# DATA TO PROCESS
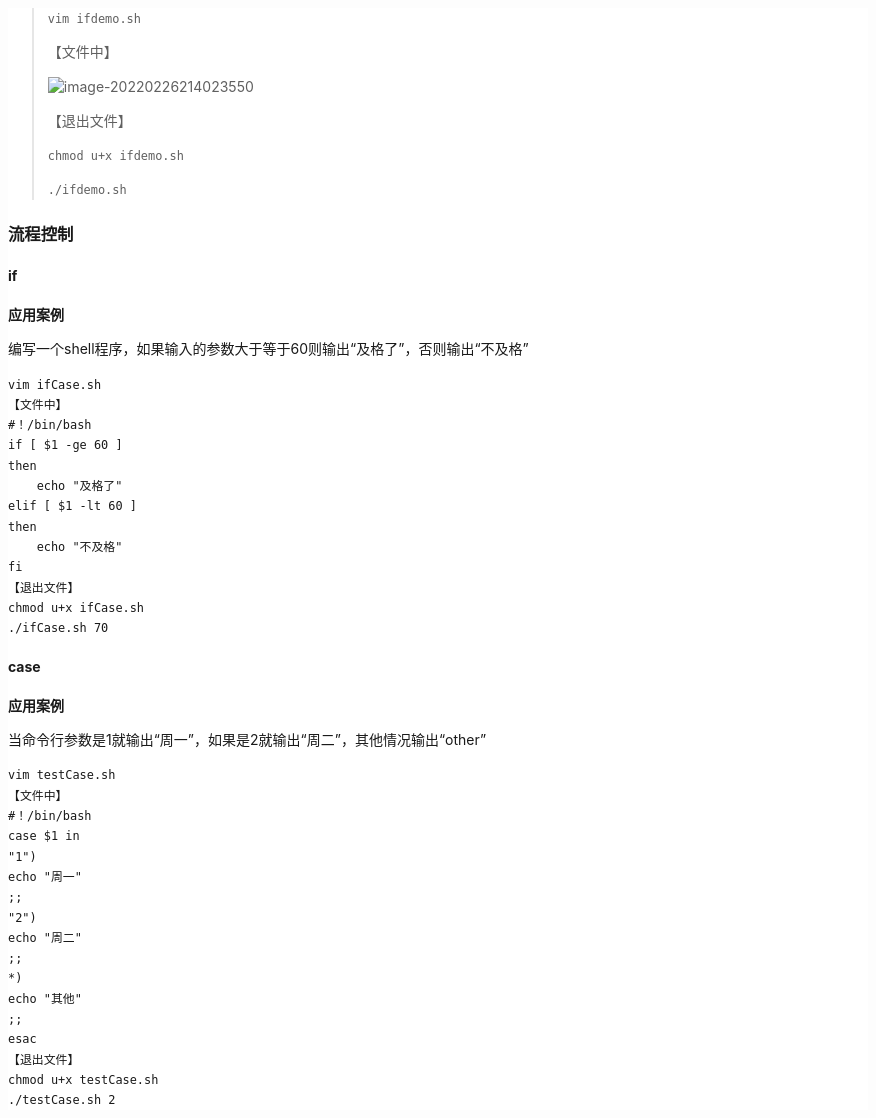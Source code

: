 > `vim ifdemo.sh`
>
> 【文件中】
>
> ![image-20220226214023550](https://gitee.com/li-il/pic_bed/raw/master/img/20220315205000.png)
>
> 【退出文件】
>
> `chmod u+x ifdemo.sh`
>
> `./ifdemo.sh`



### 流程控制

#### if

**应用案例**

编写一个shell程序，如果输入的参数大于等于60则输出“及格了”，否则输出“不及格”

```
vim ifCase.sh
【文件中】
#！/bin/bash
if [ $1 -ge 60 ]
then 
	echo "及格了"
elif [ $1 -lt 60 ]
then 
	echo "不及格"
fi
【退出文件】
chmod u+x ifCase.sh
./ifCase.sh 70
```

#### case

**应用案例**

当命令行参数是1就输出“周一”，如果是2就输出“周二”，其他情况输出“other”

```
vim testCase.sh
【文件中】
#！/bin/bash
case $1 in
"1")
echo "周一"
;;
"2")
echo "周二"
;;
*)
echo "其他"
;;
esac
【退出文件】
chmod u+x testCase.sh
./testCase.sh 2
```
---
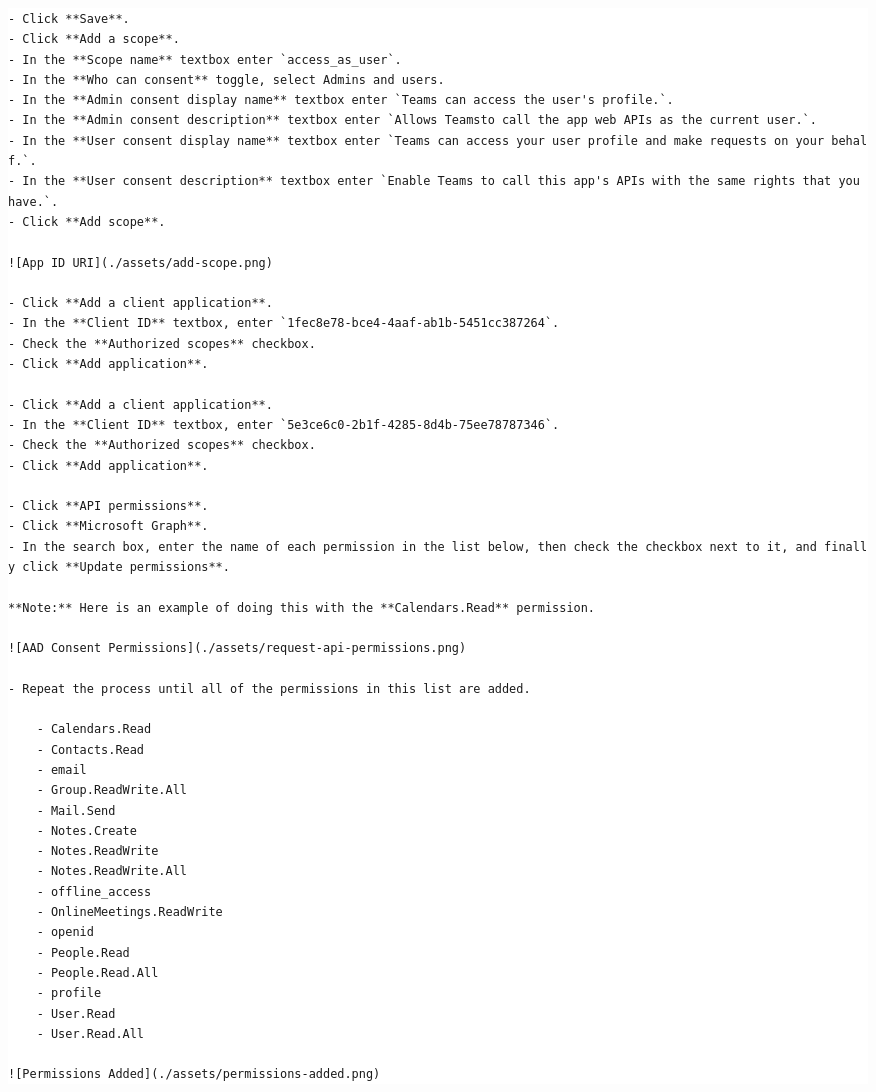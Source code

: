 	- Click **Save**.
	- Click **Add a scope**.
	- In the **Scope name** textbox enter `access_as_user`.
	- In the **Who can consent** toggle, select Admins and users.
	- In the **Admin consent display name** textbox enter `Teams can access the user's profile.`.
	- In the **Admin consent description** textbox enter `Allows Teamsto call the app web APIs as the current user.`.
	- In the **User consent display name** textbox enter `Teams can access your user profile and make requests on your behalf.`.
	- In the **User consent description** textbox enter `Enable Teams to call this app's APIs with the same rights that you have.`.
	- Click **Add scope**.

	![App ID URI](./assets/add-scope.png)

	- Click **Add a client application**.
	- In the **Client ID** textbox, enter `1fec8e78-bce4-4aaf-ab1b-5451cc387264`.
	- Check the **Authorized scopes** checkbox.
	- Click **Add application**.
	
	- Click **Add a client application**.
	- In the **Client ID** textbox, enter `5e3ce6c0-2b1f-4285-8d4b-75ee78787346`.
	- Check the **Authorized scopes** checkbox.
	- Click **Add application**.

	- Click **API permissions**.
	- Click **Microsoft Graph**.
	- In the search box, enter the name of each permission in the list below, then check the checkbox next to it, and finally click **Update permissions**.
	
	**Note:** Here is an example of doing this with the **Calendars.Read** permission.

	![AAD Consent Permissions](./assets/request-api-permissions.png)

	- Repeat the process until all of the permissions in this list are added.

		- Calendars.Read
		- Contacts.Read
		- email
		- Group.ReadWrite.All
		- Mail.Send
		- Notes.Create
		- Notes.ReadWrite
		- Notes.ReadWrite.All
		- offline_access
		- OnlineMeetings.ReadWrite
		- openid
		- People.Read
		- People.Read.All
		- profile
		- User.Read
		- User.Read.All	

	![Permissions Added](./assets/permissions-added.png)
==
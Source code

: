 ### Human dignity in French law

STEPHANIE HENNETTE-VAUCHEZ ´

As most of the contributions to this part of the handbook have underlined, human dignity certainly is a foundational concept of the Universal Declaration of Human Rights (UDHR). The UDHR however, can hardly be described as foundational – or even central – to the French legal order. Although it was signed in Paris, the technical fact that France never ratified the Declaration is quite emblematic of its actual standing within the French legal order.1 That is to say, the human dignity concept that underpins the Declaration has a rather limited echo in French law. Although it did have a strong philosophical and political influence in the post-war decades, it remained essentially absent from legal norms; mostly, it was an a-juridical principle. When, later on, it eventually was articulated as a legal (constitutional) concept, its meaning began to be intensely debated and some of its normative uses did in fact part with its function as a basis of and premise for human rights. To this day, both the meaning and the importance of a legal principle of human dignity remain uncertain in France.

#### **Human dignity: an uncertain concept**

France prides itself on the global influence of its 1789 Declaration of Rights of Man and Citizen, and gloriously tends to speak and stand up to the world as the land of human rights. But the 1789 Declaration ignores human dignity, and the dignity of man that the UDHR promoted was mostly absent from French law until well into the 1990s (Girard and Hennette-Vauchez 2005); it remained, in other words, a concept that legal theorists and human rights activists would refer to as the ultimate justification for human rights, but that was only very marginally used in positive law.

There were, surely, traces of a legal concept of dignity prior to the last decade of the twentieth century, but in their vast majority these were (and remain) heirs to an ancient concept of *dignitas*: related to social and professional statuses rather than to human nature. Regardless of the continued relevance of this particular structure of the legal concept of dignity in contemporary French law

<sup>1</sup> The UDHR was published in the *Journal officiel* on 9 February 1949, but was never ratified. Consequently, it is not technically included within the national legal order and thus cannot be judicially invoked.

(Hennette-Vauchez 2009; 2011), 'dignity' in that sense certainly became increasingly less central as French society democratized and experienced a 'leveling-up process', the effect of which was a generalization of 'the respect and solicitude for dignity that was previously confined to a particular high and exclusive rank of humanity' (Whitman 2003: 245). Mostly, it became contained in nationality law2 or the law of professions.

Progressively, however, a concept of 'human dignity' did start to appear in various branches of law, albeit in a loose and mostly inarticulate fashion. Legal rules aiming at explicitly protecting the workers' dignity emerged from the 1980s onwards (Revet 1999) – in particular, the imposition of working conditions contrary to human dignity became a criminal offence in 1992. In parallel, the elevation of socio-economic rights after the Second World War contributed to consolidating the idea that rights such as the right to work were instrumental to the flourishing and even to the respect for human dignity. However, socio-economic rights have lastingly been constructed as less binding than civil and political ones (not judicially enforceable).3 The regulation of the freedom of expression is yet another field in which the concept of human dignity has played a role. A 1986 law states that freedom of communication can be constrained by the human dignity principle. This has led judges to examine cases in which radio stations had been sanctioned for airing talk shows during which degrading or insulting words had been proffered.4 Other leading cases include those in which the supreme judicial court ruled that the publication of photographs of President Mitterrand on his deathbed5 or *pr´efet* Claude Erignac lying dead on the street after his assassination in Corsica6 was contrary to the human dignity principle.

# WHAT THIS TASK INVOLVES
Your answer should be the lines of the listing above between the line holding "- Click **Add a scope**." and the line holding "- In the **User consent display", inclusive, restated word for word and alone.

# RESULT FOR THIS TASK
	- Click **Add a scope**.
	- In the **Scope name** textbox enter `access_as_user`.
	- In the **Who can consent** toggle, select Admins and users.
	- In the **Admin consent display name** textbox enter `Teams can access the user's profile.`.
	- In the **Admin consent description** textbox enter `Allows Teamsto call the app web APIs as the current user.`.
	- In the **User consent display name** textbox enter `Teams can access your user profile and make requests on your behalf.`.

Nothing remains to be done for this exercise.